SERAYUNEWS – Ada hubungan yang tak bisa terlepaskan, antara Banyumas dengan Keratonan Surakarta.
Hal itu bisa terlihat dari tradisi ‘Ngalab Berkah’ oleh turunan Keraton Surakarta. Setiap tahun, di Bulan Suro, tradisi itu rutin terlaksana di Baturraden.
“Ini merupakan kegiatan ke 17 kalinya, rutin tiap Suro,” kata Ketua Paguyuban Kawula Surakarta (Pakasa) Kabupaten Banyumas, Joko Wiyono, Selasa (01/08/2023) malam.
Merawat tradisi, menjaga budaya, merupakan suatu kemaslahatan. Menjaga keseimbangan kehidupan, di tengah perkembangan zaman. Sebagai manusia, penting untuk mengingat sejatinya diri.
Dalam sambutannya, Joko Wiyono mengutip kalimat Bung Karno, ‘Kalau jadi Hindu jangan jadi orang India, kalau Islam jangan jadi orang Arab, kalau Kristen jangan jadi orang Yahudi, tetaplah jadi orang Nusantara dengan adat dan budayanya,’.
Dia menjelaskan, Ngalab Berkah ini merupakan kegiatan yang sifatnya kultural atau budaya.
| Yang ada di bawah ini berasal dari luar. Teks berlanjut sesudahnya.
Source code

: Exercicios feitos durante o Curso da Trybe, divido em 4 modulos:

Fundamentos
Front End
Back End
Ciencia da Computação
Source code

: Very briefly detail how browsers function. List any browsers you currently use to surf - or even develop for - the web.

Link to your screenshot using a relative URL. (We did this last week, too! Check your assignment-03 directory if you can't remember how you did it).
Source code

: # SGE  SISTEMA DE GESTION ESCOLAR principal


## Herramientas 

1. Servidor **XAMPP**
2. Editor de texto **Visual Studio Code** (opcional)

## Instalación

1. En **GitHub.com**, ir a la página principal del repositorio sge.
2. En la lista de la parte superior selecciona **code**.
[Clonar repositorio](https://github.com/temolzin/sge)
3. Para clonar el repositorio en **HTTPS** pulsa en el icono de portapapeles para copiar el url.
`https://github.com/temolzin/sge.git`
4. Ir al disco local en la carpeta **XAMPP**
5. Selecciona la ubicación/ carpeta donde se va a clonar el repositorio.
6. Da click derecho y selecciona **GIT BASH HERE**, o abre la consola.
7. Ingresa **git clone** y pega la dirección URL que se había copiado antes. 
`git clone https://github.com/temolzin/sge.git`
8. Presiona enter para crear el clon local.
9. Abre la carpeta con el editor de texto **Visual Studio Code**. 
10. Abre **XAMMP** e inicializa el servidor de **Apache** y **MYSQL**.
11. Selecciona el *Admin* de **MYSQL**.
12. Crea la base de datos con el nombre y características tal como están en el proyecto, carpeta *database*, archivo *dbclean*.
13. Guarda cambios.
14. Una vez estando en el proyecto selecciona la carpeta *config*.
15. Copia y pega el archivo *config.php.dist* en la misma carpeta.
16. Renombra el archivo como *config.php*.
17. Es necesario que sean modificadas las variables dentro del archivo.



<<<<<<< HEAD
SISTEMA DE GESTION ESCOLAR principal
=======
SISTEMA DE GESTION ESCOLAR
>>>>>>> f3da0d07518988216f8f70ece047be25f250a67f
Kegiatan ini bentuk menghormati leluhur, menjadi media bersinergi dengan alam.
“Masyarakat Jawa itu selalu bersinergi dengan alam, dengan leluhur. Tujuannya adalah manusia dalam kehidupannya bisa menempatkan diri, sesuai proporsinya. Kenapa di Bulan Suro, karena Asuro itu sakral, penuh dengan rahmat,” katanya.
Biasanya, prosesi Ngalab Berkah di awali dengan arak-arakan gunungan hasil bumi. Rombongan di pimpin utusan Keratonan, berjalan memasuki lokawisata Baturraden. Para abdi dalem, membawa tampah berisi sesaji dengan iringan ratusan anggota paguyuban.
Titik yang di tuju adalah Petilasan Gusti Kenconowungu, seorang kerabat Keraton Surakarta. Tempatnya ada di suatu sudut di kawasan lokawisata Baturraden.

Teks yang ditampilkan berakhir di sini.